Cependant, un nombre minime de ces « Hindous d’Internet » soutiennent des actions aussi extrêmes. Mais, il n’empêche que l’idélogie générale qu’ils défendent poursuit un but clairement avoué de promouvoir le rétablissement de l’Hindouisme comme valeur nationale en Inde... avec toutes les conséquences que cela implique.

Des activistes majoritairement jeunes et éduqués

« Les musulmans sont nos égaux dans ce pays. L’Inde leur appartient autant qu’à nous. Tant qu’ils ne se livrent pas à des activités terroristes ou à des conversions forcées, je n’ai rien contre eux » a déclaré Suresh Nakhua, un membre du BJP, qui assiste le RSS.

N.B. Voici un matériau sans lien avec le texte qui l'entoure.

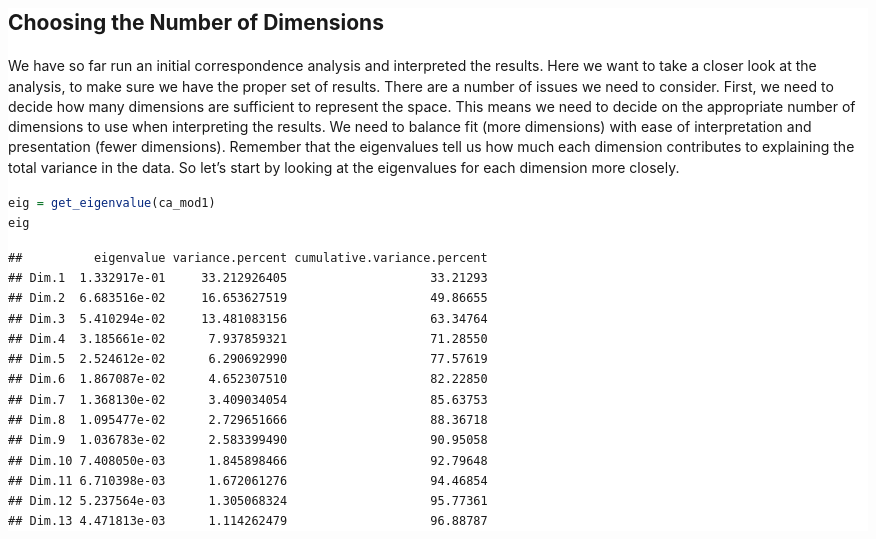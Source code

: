 ## Choosing the Number of Dimensions

We have so far run an initial correspondence analysis and interpreted
the results. Here we want to take a closer look at the analysis, to make
sure we have the proper set of results. There are a number of issues we
need to consider. First, we need to decide how many dimensions are
sufficient to represent the space. This means we need to decide on the
appropriate number of dimensions to use when interpreting the results.
We need to balance fit (more dimensions) with ease of interpretation and
presentation (fewer dimensions). Remember that the eigenvalues tell us
how much each dimension contributes to explaining the total variance in
the data. So let’s start by looking at the eigenvalues for each
dimension more closely.

``` r
eig = get_eigenvalue(ca_mod1)
eig
```

    ##          eigenvalue variance.percent cumulative.variance.percent
    ## Dim.1  1.332917e-01     33.212926405                    33.21293
    ## Dim.2  6.683516e-02     16.653627519                    49.86655
    ## Dim.3  5.410294e-02     13.481083156                    63.34764
    ## Dim.4  3.185661e-02      7.937859321                    71.28550
    ## Dim.5  2.524612e-02      6.290692990                    77.57619
    ## Dim.6  1.867087e-02      4.652307510                    82.22850
    ## Dim.7  1.368130e-02      3.409034054                    85.63753
    ## Dim.8  1.095477e-02      2.729651666                    88.36718
    ## Dim.9  1.036783e-02      2.583399490                    90.95058
    ## Dim.10 7.408050e-03      1.845898466                    92.79648
    ## Dim.11 6.710398e-03      1.672061276                    94.46854
    ## Dim.12 5.237564e-03      1.305068324                    95.77361
    ## Dim.13 4.471813e-03      1.114262479                    96.88787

Selon certains sondages en ligne,  les « Hindous d’Internet » seraient essentiellement de jeunes hommes, formés professionnellement, dotés d’une bonne maîtrise de l’anglais et de l’informatique. Plus de la moitié d’entre eux auraient moins de 30 ans, et 80% posséderaient un diplôme de premier cycle ou de cycle supérieur. Enfin, deux tiers d’entre eux gagneraient plus de 10 000 dollars par an, ce qui les placent dans le haut de gamme de la classe moyenne indienne.[image:6,l]

Le danger est qu’en les qualifiant de fanatiques ou de « trolls » (terme spécifique à Internet qui désigne quelqu’un qui attise la discorde), les indiens libéraux ou « laïques » risquent de mal évaluer la colère de ces hindous. « Si il y a une véritable colère chez les partisans modérés de l’Hindutvah, pourquoi ne pas s’y intéresser ? » déclare Shivam Vij, un blogueur de gauche sur le site Kabila.org. « Dans nos médias majoritairement anglais, il est vrai que l’aile droite a peu d’écho ».